What girls on blankets?

These girls are kneeling on blankets, caressed, lightly, by their short summer dresses. Bare legs, those tan-tie leg sandal things, small tattoos. They are, obviously, the very best thing about the summer. Lying next to them their bikes, hinting at summer thighs, the wind, their hair, all that. Blackberries tumbling out of baskets, half-finished daisy chains, small corked jugs of mead. Mead?

Before the night was through, the midges descending, de-swarming as the old farm hand said, as he passed and laughed, on his way to the pub. The light of the night shortening, the howls diminishing, a big long fucking fade into the blackness and the cold. Into roaring fires and tepid water, a night cap of some old shit, flavoured with honey, milkish and vile. Cold bed. Rattles and creaks.

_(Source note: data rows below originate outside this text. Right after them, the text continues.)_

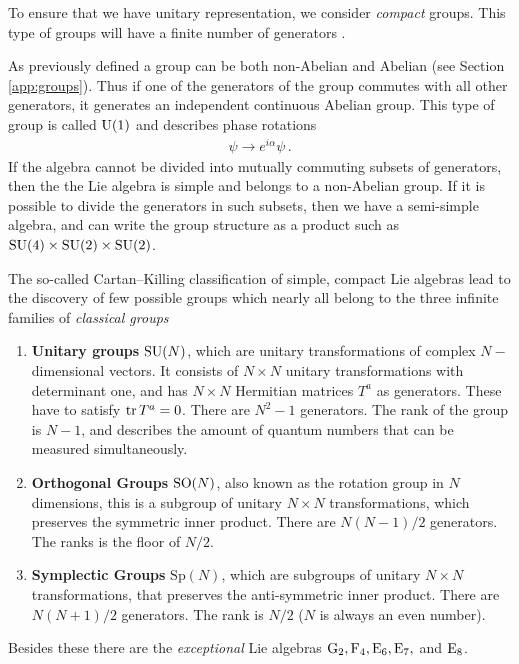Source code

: To ensure that we have unitary representation, we consider \textit{compact} groups. This type of groups will have a finite number of generators \cite{Peskin:1995ev}.

As previously defined a group can be both non-Abelian and Abelian (see Section \ref{app:groups}). Thus if one of the generators of the group commutes with all other generators, it generates an independent continuous Abelian group. This type of group is called $\U(1)$ and describes phase rotations 
\begin{align}
    \psi\to e^{i\alpha}\psi\,.
\end{align}
If the algebra cannot be divided into mutually commuting subsets of generators, then the the Lie algebra is simple and belongs to a non-Abelian group. If it is possible to divide the generators in such subsets, then we have a semi-simple algebra, and can write the group structure as a product such as $\SU(4)\times\SU(2)\times\SU(2)$.  

The so-called Cartan--Killing classification of simple, compact Lie algebras lead to the discovery of few possible groups which nearly all belong to the three infinite families of \textit{classical groups} \cite{Peskin:1995ev}
\begin{enumerate}
    \item \textbf{Unitary groups } $\SU(N)$, which are unitary transformations of complex $N-$dimensional vectors. It consists of $N\times N$ unitary transformations with determinant one, and has $N\times N$ Hermitian matrices $T^a$ as generators. These have to satisfy $\tr T^a=0$. There are $N^2-1$ generators. The rank of the group is $N-1$, and describes the amount of quantum numbers that can be measured simultaneously.  
    \item \textbf{Orthogonal Groups } $\SO(N)$, also known as the rotation group in $N$ dimensions, this is a subgroup of unitary $N\times N$ transformations, which preserves the symmetric inner product. There are $N(N-1)/2$ generators. The ranks is the floor of $N/2$.
    \item \textbf{Symplectic Groups } $\mathrm{Sp}(N)$, which are subgroups of unitary $N\times N$ transformations, that preserves the anti-symmetric inner product. There are $N(N+1)/2$ generators. The rank is $N/2$ ($N$ is always an even number).
\end{enumerate}
Besides these there are the \textit{exceptional} Lie algebras $\mathrm{G}_2, \mathrm{F}_4, \E_6, \E_7,$ and $\E_8$. 

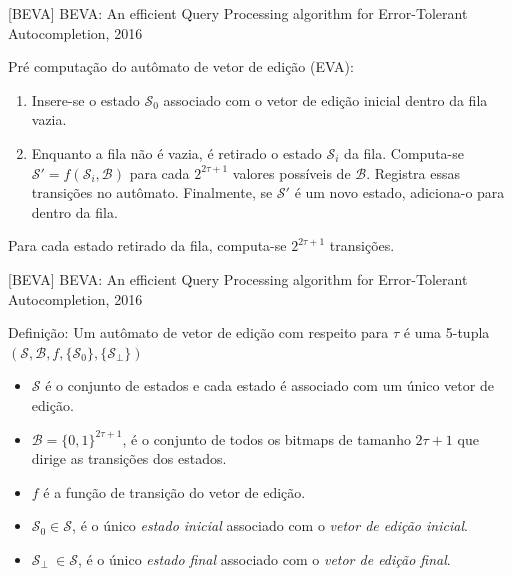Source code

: \documentclass[11pt]{beamer}
\begin{document}
\begin{frame}{[BEVA] BEVA: An efficient Query Processing algorithm for Error-Tolerant Autocompletion, 2016}

    Pré computação do autômato de vetor de edição (EVA):
    
    \begin{enumerate}
        \item Insere-se o estado $\mathcal{S}_0$ associado com o vetor de edição inicial dentro da fila vazia.
        \item Enquanto a fila não é vazia, é retirado o estado $\mathcal{S}_i$ da fila. Computa-se $\mathcal{S'} = f(\mathcal{S}_i, \mathcal{B})$ para cada $2^{2 \tau +1}$ valores possíveis de $\mathcal{B}$. Registra essas transições no autômato. Finalmente, se $\mathcal{S'}$ é um novo estado, adiciona-o para dentro da fila.
    \end{enumerate}
    
    Para cada estado retirado da fila, computa-se $2^{2 \tau +1}$ transições.
   
\end{frame}

\begin{frame}{[BEVA] BEVA: An efficient Query Processing algorithm for Error-Tolerant Autocompletion, 2016}

    Definição: Um autômato de vetor de edição com respeito para $\tau$ é uma 5-tupla $(\mathcal{S}, \mathcal{B}, f, \{\mathcal{S}_0\}, \{\mathcal{S}_\perp\})$ \pause

    \begin{itemize}
        \item $\mathcal{S}$ é o conjunto de estados e cada estado é associado com um único vetor de edição.
        \item $\mathcal{B} = \{0, 1\}^{2\tau + 1}$, é o conjunto de todos os bitmaps de tamanho $2\tau + 1$ que dirige as transições dos estados.
        \item $f$ é a função de transição do vetor de edição.
        \item $\mathcal{S}_0 \in \mathcal{S}$, é o único \textit{estado inicial} associado com o \textit{vetor de edição inicial}.
        \item $\mathcal{S}_\perp\ \in \mathcal{S}$, é o único \textit{estado final} associado com o \textit{vetor de edição final}.
    \end{itemize}
    
   
\end{frame}
\end{document}
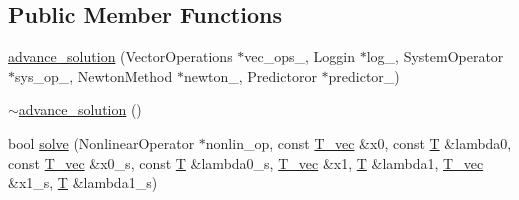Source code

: \subsection*{Public Member Functions}
\begin{DoxyCompactItemize}
\item 
\hyperlink{classcontinuation_1_1advance__solution_a431534d391d29365c19fd7e67bd23459}{advance\-\_\-solution} (Vector\-Operations $\ast$vec\-\_\-ops\-\_\-, Loggin $\ast$log\-\_\-, System\-Operator $\ast$sys\-\_\-op\-\_\-, Newton\-Method $\ast$newton\-\_\-, Predictoror $\ast$predictor\-\_\-)
\item 
\hyperlink{classcontinuation_1_1advance__solution_a81ccd4bfac143b8d6c6a648ba8917f96}{$\sim$advance\-\_\-solution} ()
\item 
bool \hyperlink{classcontinuation_1_1advance__solution_aad61441232f6e12769db1c16214d61cf}{solve} (Nonlinear\-Operator $\ast$nonlin\-\_\-op, const \hyperlink{classcontinuation_1_1advance__solution_a2c54f76f6415c6d28af4c97f7d6fe605}{T\-\_\-vec} \&x0, const \hyperlink{classcontinuation_1_1advance__solution_a525792bcc16846c5ba10f15400d53fed}{T} \&lambda0, const \hyperlink{classcontinuation_1_1advance__solution_a2c54f76f6415c6d28af4c97f7d6fe605}{T\-\_\-vec} \&x0\-\_\-s, const \hyperlink{classcontinuation_1_1advance__solution_a525792bcc16846c5ba10f15400d53fed}{T} \&lambda0\-\_\-s, \hyperlink{classcontinuation_1_1advance__solution_a2c54f76f6415c6d28af4c97f7d6fe605}{T\-\_\-vec} \&x1, \hyperlink{classcontinuation_1_1advance__solution_a525792bcc16846c5ba10f15400d53fed}{T} \&lambda1, \hyperlink{classcontinuation_1_1advance__solution_a2c54f76f6415c6d28af4c97f7d6fe605}{T\-\_\-vec} \&x1\-\_\-s, \hyperlink{classcontinuation_1_1advance__solution_a525792bcc16846c5ba10f15400d53fed}{T} \&lambda1\-\_\-s)
\end{DoxyCompactItemize}


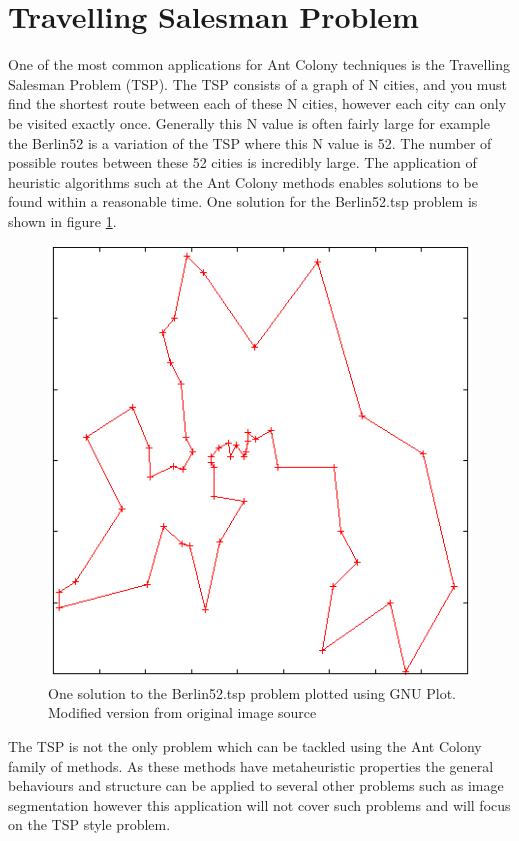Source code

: \section{Travelling Salesman Problem}
\label{tsp}
One of the most common applications for Ant Colony techniques is the Travelling Salesman Problem (TSP). The TSP consists of a graph of N cities, and you must find the shortest route between each of these N cities, however each city can only be visited exactly once. Generally this N value is often fairly large for example the Berlin52\cite{berlin52:source} is a variation of the TSP where this N value is 52. The number of possible routes between these 52 cities is incredibly large. The application of heuristic algorithms such at the Ant Colony methods enables solutions to be found within a reasonable time. One solution for the Berlin52.tsp problem is shown in figure \ref{fig:berlin52}.

\begin{figure}[h!]
\centering
\includegraphics[scale=0.7]{Images/chapter1/tsp52}
\caption{One solution to the Berlin52.tsp problem plotted using GNU Plot. Modified version from original image source \cite{berlin52:image}}
\label{fig:berlin52}
\end{figure}

The TSP is not the only problem which can be tackled using the Ant Colony family of methods. As these methods have metaheuristic properties the general behaviours and structure can be applied to several other problems such as image segmentation however this application will not cover such problems and will focus on the TSP style problem.

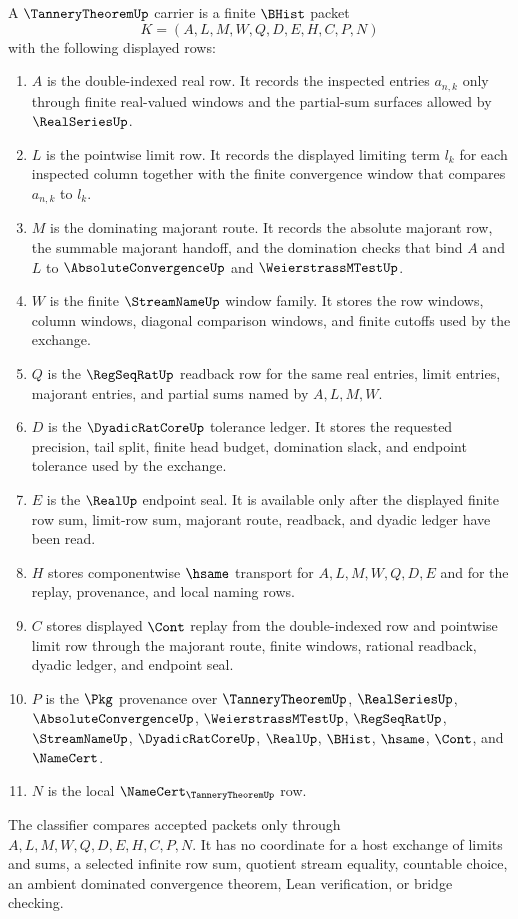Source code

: \begin{definition}
\label{def:tannery-theorem-carrier}
A $\TanneryTheoremUp$ carrier is a finite $\BHist$ packet
$$
K=(A,L,M,W,Q,D,E,H,C,P,N)
$$
with the following displayed rows:
\begin{enumerate}
\item $A$ is the double-indexed real row. It records the inspected entries $a_{n,k}$ only through finite real-valued windows and the partial-sum surfaces allowed by $\RealSeriesUp$.
\item $L$ is the pointwise limit row. It records the displayed limiting term $l_k$ for each inspected column together with the finite convergence window that compares $a_{n,k}$ to $l_k$.
\item $M$ is the dominating majorant route. It records the absolute majorant row, the summable majorant handoff, and the domination checks that bind $A$ and $L$ to $\AbsoluteConvergenceUp$ and $\WeierstrassMTestUp$.
\item $W$ is the finite $\StreamNameUp$ window family. It stores the row windows, column windows, diagonal comparison windows, and finite cutoffs used by the exchange.
\item $Q$ is the $\RegSeqRatUp$ readback row for the same real entries, limit entries, majorant entries, and partial sums named by $A,L,M,W$.
\item $D$ is the $\DyadicRatCoreUp$ tolerance ledger. It stores the requested precision, tail split, finite head budget, domination slack, and endpoint tolerance used by the exchange.
\item $E$ is the $\RealUp$ endpoint seal. It is available only after the displayed finite row sum, limit-row sum, majorant route, readback, and dyadic ledger have been read.
\item $H$ stores componentwise $\hsame$ transport for $A,L,M,W,Q,D,E$ and for the replay, provenance, and local naming rows.
\item $C$ stores displayed $\Cont$ replay from the double-indexed row and pointwise limit row through the majorant route, finite windows, rational readback, dyadic ledger, and endpoint seal.
\item $P$ is the $\Pkg$ provenance over $\TanneryTheoremUp$, $\RealSeriesUp$, $\AbsoluteConvergenceUp$, $\WeierstrassMTestUp$, $\RegSeqRatUp$, $\StreamNameUp$, $\DyadicRatCoreUp$, $\RealUp$, $\BHist$, $\hsame$, $\Cont$, and $\NameCert$.
\item $N$ is the local $\NameCert_{\TanneryTheoremUp}$ row.
\end{enumerate}
The classifier compares accepted packets only through $A,L,M,W,Q,D,E,H,C,P,N$. It has no coordinate for a host exchange of limits and sums, a selected infinite row sum, quotient stream equality, countable choice, an ambient dominated convergence theorem, Lean verification, or bridge checking.
\end{definition}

She said, first thing in the morning: listen to the clops, the horses. Don’t you just love the horses?

2 Comments:

Anonymous Anonymous said...

Keep on fighting with words as armour and swords.

7:49 PM  
Anonymous Anonymous said...

Brilliant writing, as always. The poignancy of words as the soft flanks of horses. The hardness of belly words. The snorting hoof kicks on walls. Fire and anger versus the soft rise and fall of a foal suckling. It's all in the hay of your prose.